# Bilbo's Fortune...



## reem (Feb 15, 2003)

When all was done and Bilbo went back to the Shire he only took two bags(or something like that) of gold ladden on one pony. but his fortune was great and none exactly knew how great it was. not even Frodo. so did Bilbo keep sending back to Bard to send him more of his share of the gold when he needed it? plus the troll gold that he and the other dwarves had found in the beggining of their adventure?
reem


----------



## Aulë (Feb 15, 2003)

I believe that those bags would have been rather large, and therefore would have contained a vast fortune.
I also doubt that inflation would have been as high in those days, so those riches would have lasted for a long time.


----------



## Niniel (Feb 15, 2003)

Gold is a really expensive metal, and two bags of gold would be enough to live on for the rest of your life, even in the world today (unless gold prices will fall suddenly or something).


----------



## Mirabella (Feb 15, 2003)

Also, Bilbo was well-to-do before his adventures with the Dwarves. Any gold he picked up would have been icing on the cake.


----------



## Wolfshead (Feb 17, 2003)

I had a thread about this a while ago in this section. Bilbo did bring a lot of gold back, and while it may not have been a vast sum in Erebor, with the hobbits it would have been. Remember they were farmers, not miners or collectors of wealth.
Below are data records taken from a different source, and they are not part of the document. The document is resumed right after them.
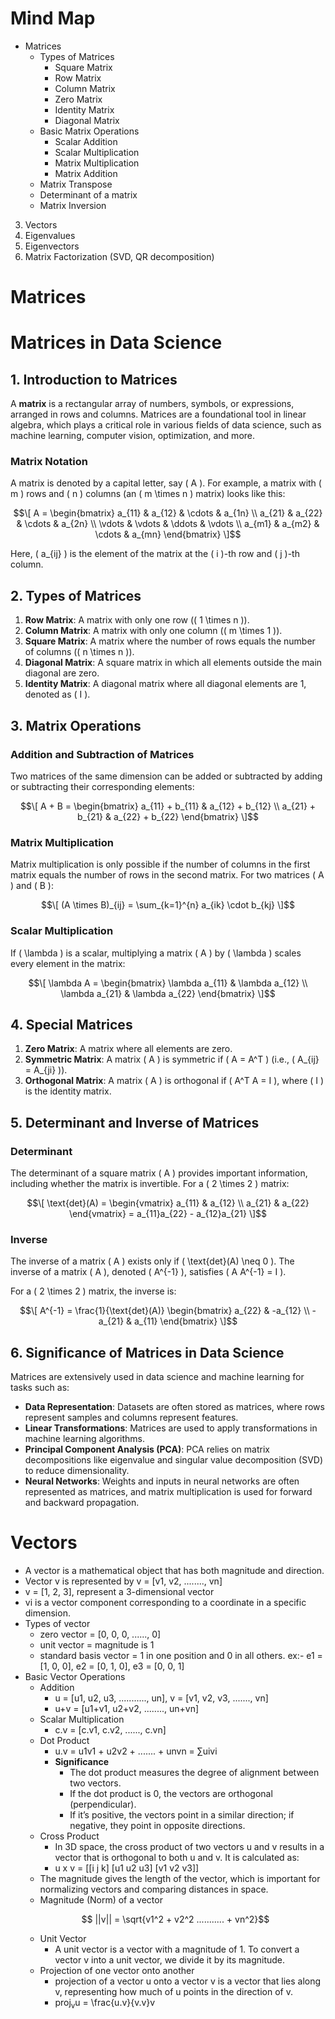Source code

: # Mind Map
- Matrices
  - Types of Matrices
    - Square Matrix
    - Row Matrix
    - Column Matrix
    - Zero Matrix
    - Identity Matrix
    - Diagonal Matrix
  - Basic Matrix Operations
    - Scalar Addition
    - Scalar Multiplication
    - Matrix Multiplication
    - Matrix Addition
  - Matrix Transpose
  - Determinant of a matrix
  - Matrix Inversion
3. Vectors
4. Eigenvalues
5. Eigenvectors
6. Matrix Factorization (SVD, QR decomposition)

# Matrices
# **Matrices in Data Science**

## **1. Introduction to Matrices**

A **matrix** is a rectangular array of numbers, symbols, or expressions, arranged in rows and columns. Matrices are a foundational tool in linear algebra, which plays a critical role in various fields of data science, such as machine learning, computer vision, optimization, and more.

### **Matrix Notation**
A matrix is denoted by a capital letter, say \( A \). For example, a matrix with \( m \) rows and \( n \) columns (an \( m \times n \) matrix) looks like this:
```math
\[
A = \begin{bmatrix} 
a_{11} & a_{12} & \cdots & a_{1n} \\
a_{21} & a_{22} & \cdots & a_{2n} \\
\vdots & \vdots & \ddots & \vdots \\
a_{m1} & a_{m2} & \cdots & a_{mn}
\end{bmatrix}
\]
```
Here, \( a_{ij} \) is the element of the matrix at the \( i \)-th row and \( j \)-th column.

## **2. Types of Matrices**

1. **Row Matrix**: A matrix with only one row (\( 1 \times n \)).
2. **Column Matrix**: A matrix with only one column (\( m \times 1 \)).
3. **Square Matrix**: A matrix where the number of rows equals the number of columns (\( n \times n \)).
4. **Diagonal Matrix**: A square matrix in which all elements outside the main diagonal are zero.
5. **Identity Matrix**: A diagonal matrix where all diagonal elements are 1, denoted as \( I \).

## **3. Matrix Operations**

### **Addition and Subtraction of Matrices**
Two matrices of the same dimension can be added or subtracted by adding or subtracting their corresponding elements:
```math
\[
A + B = \begin{bmatrix} 
a_{11} + b_{11} & a_{12} + b_{12} \\
a_{21} + b_{21} & a_{22} + b_{22} 
\end{bmatrix}
\]
```
### **Matrix Multiplication**
Matrix multiplication is only possible if the number of columns in the first matrix equals the number of rows in the second matrix. For two matrices \( A \) and \( B \):
```math
\[
(A \times B)_{ij} = \sum_{k=1}^{n} a_{ik} \cdot b_{kj}
\]
```
### **Scalar Multiplication**
If \( \lambda \) is a scalar, multiplying a matrix \( A \) by \( \lambda \) scales every element in the matrix:
```math
\[
\lambda A = \begin{bmatrix} 
\lambda a_{11} & \lambda a_{12} \\
\lambda a_{21} & \lambda a_{22}
\end{bmatrix}
\]
```
## **4. Special Matrices**

1. **Zero Matrix**: A matrix where all elements are zero.
2. **Symmetric Matrix**: A matrix \( A \) is symmetric if \( A = A^T \) (i.e., \( A_{ij} = A_{ji} \)).
3. **Orthogonal Matrix**: A matrix \( A \) is orthogonal if \( A^T A = I \), where \( I \) is the identity matrix.

## **5. Determinant and Inverse of Matrices**

### **Determinant**
The determinant of a square matrix \( A \) provides important information, including whether the matrix is invertible. For a \( 2 \times 2 \) matrix:
```math
\[
\text{det}(A) = \begin{vmatrix} 
a_{11} & a_{12} \\
a_{21} & a_{22}
\end{vmatrix} = a_{11}a_{22} - a_{12}a_{21}
\]
```
### **Inverse**
The inverse of a matrix \( A \) exists only if \( \text{det}(A) \neq 0 \). The inverse of a matrix \( A \), denoted \( A^{-1} \), satisfies \( A A^{-1} = I \).

For a \( 2 \times 2 \) matrix, the inverse is:
```math
\[
A^{-1} = \frac{1}{\text{det}(A)} \begin{bmatrix} 
a_{22} & -a_{12} \\
-a_{21} & a_{11}
\end{bmatrix}
\]
```
## **6. Significance of Matrices in Data Science**

Matrices are extensively used in data science and machine learning for tasks such as:

- **Data Representation**: Datasets are often stored as matrices, where rows represent samples and columns represent features.
- **Linear Transformations**: Matrices are used to apply transformations in machine learning algorithms.
- **Principal Component Analysis (PCA)**: PCA relies on matrix decompositions like eigenvalue and singular value decomposition (SVD) to reduce dimensionality.
- **Neural Networks**: Weights and inputs in neural networks are often represented as matrices, and matrix multiplication is used for forward and backward propagation.



# Vectors
- A vector is a mathematical object that has both magnitude and direction.
- Vector v is represented by v = [v1, v2, ........, vn]
- v = [1, 2, 3], represent a 3-dimensional vector
- vi is a vector component corresponding to a coordinate in a specific dimension.
- Types of vector
  - zero vector = [0, 0, 0, ......, 0]
  - unit vector = magnitude is 1
  - standard basis vector = 1 in one position and 0 in all others. ex:- e1 = [1, 0, 0], e2 = [0, 1, 0], e3 = [0, 0, 1]
- Basic Vector Operations
  - Addition
    - u = [u1, u2, u3, ..........., un], v = [v1, v2, v3, ......., vn]
    - u+v = [u1+v1, u2+v2, ........, un+vn]
  - Scalar Multiplication
    - c.v = [c.v1, c.v2, ......, c.vn]
  - Dot Product
    - u.v = u1v1 + u2v2 + ....... + unvn = ∑uivi
    - **Significance**
      - The dot product measures the degree of alignment between two vectors.
      - If the dot product is 0, the vectors are orthogonal (perpendicular).
      - If it’s positive, the vectors point in a similar direction; if negative, they point in opposite directions.
  - Cross Product
    - In 3D space, the cross product of two vectors u and v results in a vector that is orthogonal to both u and v. It is calculated as:
    - u x v = [[i   j  k]
               [u1 u2 u3]
               [v1 v2 v3]]
  - The magnitude gives the length of the vector, which is important for normalizing vectors and comparing distances in space.
  - Magnitude (Norm) of a vector
  ```math
      ||v|| =  \sqrt{v1^2 + v2^2 ........... + vn^2}
  ```
  - Unit Vector
    - A unit vector is a vector with a magnitude of 1. To convert a vector v into a unit vector, we divide it by its magnitude.
  - Projection of one vector onto another
    - projection of a vector u onto a vector v is a vector that lies along v, representing how much of u points in the direction of v.
    - proj<sub>v</sub>u = \frac{u.v}{v.v}v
And his father had been rich, so he inherited that.


----------



## reem (Feb 19, 2003)

oh yah, i forgot about his already existing wealth...well, it all makes sense now...but what did he leave frodo then? in LOTR when bilbo left in the beggining it said that no gold was found in bagend. so what, he kept it safe somewhere for himself? he did say that he would leave everything (except for a few oddments) for frodo. so where is it? and i don't seem to remember any mention of it later...so??
reem


----------



## Mirabella (Feb 19, 2003)

It is true that the pesky youngsters who went looking for gold and jewels in Bag End did not find anything. Bilbo also gave away all the gold that he got from the trolls, because he felt it was never truly his since it came from theives. And there is a reference in TROTK about the bag of gold Bilbo gives to Sam being "the last of the Smaug vintage".

This is just my opinion, but it looks like Bilbo either spent or gave away all of the gold he acquired on his adventure. But he still had the wealth he inherited from his father...and his mother. Belladonna came from a wealthy family. It was this wealth that Frodo inherited as his heir. 
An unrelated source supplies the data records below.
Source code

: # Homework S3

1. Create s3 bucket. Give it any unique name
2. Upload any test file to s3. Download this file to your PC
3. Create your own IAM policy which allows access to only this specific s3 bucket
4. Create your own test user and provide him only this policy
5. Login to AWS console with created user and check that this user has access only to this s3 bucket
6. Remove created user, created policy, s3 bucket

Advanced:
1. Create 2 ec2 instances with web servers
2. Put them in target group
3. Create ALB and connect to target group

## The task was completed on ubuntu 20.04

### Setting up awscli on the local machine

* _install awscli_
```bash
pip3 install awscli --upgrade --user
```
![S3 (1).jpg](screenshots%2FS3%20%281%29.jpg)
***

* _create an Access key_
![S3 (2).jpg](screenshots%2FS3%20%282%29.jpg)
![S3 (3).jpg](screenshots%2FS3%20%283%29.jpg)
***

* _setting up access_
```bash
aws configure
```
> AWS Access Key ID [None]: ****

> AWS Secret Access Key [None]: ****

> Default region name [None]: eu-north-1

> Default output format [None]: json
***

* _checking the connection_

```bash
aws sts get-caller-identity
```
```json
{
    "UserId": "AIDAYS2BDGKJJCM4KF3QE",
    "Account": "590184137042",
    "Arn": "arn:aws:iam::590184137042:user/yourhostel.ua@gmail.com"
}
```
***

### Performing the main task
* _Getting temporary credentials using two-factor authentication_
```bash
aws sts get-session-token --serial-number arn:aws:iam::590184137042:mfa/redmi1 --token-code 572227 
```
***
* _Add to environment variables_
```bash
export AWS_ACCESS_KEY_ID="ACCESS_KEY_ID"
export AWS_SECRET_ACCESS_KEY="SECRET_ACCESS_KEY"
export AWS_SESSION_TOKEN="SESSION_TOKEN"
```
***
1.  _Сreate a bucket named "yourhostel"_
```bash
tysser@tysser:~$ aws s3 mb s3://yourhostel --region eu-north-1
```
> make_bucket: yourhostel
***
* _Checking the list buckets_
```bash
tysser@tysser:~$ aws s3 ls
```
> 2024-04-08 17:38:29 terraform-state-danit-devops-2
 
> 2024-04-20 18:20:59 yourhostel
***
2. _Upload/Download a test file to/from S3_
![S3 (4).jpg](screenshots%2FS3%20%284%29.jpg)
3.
The Baggins were what you might consider hobbit aristocracy. Most of their wealth was no doubt tied up in landholdings and other assets.


----------



## reem (Feb 21, 2003)

but still, even if he did give away alot of his gold, it was still an extremely large fortune as the others had said. so how did he manage that? and who would he possibly donate it to? it was said in the Hobbit that the amount present in Bilbo's share of smaugs gold was more than what most mortal kings owned. can anyway, no matter how generous (or crazy!), be able to spend such a flabbergasting amount in a measely 60 years??
reem


----------



## Mirabella (Feb 21, 2003)

If Bilbo had indeed claimed his full fourteenth share, he would have had a vast sum of money...that's true. Bilbo did not, though, he only accepted two small chests of gold from the Dwarves.


----------



## reem (Feb 22, 2003)

is anything mentioned on the rest of his fortune?
reem


----------



## balrog (Feb 24, 2003)

It seems to me that Tolkien didn't really touch on the aspect of a money system or economy within the shire...more that they lived off the land.
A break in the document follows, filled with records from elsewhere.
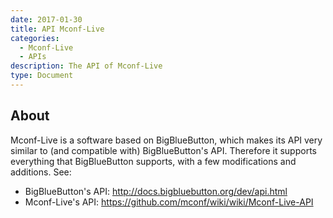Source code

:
 ```yaml
---
date: 2017-01-30
title: API Mconf-Live
categories:
  - Mconf-Live
  - APIs
description: The API of Mconf-Live
type: Document
---
```


## About

Mconf-Live is a software based on BigBlueButton, which makes its API very similar to (and compatible with) BigBlueButton's API. Therefore it supports everything that BigBlueButton supports, with a few modifications and additions. See:

* BigBlueButton's API: <http://docs.bigbluebutton.org/dev/api.html>
* Mconf-Live's API: <https://github.com/mconf/wiki/wiki/Mconf-Live-API>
If you have a fortune of gold or jewels, and there is no economy in which to spend it on...what would you need with it except for maybe status that you have it?!

my .02


----------



## reem (Feb 24, 2003)

hehe good point!!
still, i can't get the question of 'where did it all go' out of my [email protected]!!
reem


----------



## Burb (Feb 24, 2003)

it is mentioned that he was generous with his fortune and he shared it with friends and family.


----------



## BlackCaptain (Feb 24, 2003)

> _Originally posted by Pippin_Took _
> *I also doubt that inflation would have been as high in those days*



In those days? Haha... caught ya! That happened to me once


----------



## reem (Feb 26, 2003)

very well then! generous he was! the old fool foolishly squandered his fortune in the name of generousity! ha! obviously the Ring does not give its bearer the gift of 'Common Sense'!!
i let this thread rest, then
thanks for taking the time to hammer the idea into my head hehe! 
reem


----------